• _What is being asked_
Each line in the entries that has the word "should" has to be copied.

[Stored data]
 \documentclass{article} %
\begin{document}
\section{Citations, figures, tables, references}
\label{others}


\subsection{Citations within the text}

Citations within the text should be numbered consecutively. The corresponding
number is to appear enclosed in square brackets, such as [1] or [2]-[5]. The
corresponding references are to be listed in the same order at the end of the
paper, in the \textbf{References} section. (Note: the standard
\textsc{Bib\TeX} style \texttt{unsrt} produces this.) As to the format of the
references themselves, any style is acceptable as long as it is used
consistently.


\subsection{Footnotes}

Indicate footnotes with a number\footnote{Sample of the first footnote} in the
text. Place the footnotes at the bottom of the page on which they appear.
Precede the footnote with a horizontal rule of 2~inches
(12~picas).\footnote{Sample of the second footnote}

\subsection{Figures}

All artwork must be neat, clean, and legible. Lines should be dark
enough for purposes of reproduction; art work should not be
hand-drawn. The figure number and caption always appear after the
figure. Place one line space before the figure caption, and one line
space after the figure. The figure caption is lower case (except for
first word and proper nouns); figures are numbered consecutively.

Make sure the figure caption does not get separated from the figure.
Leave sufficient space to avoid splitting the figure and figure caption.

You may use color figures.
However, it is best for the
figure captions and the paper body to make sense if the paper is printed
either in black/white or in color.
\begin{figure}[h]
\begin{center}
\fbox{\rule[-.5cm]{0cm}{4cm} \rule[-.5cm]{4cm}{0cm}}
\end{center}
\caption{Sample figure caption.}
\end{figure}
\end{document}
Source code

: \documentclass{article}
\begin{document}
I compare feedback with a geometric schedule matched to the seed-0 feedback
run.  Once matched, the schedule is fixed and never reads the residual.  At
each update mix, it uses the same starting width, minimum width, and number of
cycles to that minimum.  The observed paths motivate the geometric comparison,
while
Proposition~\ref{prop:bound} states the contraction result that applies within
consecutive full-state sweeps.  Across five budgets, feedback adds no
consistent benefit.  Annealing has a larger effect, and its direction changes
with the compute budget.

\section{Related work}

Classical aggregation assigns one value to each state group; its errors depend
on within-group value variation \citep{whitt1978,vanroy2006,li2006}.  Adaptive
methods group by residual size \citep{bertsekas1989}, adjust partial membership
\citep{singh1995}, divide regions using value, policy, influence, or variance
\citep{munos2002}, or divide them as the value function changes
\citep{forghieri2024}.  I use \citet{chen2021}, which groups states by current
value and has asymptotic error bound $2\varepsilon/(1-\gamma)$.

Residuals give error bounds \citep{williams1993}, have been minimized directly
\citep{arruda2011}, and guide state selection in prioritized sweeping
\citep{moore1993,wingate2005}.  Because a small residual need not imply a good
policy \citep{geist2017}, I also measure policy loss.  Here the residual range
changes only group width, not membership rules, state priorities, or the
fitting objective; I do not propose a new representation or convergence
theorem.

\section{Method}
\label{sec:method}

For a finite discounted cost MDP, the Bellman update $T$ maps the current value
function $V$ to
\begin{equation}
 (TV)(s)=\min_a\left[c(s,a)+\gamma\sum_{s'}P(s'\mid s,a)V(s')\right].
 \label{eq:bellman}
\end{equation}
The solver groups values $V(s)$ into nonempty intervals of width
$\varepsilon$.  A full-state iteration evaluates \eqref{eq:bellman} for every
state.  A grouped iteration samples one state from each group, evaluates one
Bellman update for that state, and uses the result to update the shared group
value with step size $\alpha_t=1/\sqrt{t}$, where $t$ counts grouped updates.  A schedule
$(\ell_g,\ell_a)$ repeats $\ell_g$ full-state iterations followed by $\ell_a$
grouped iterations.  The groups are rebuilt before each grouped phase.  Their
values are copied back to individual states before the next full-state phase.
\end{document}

• _Reply_
Citations within the text should be numbered consecutively. The corresponding
All artwork must be neat, clean, and legible. Lines should be dark
enough for purposes of reproduction; art work should not be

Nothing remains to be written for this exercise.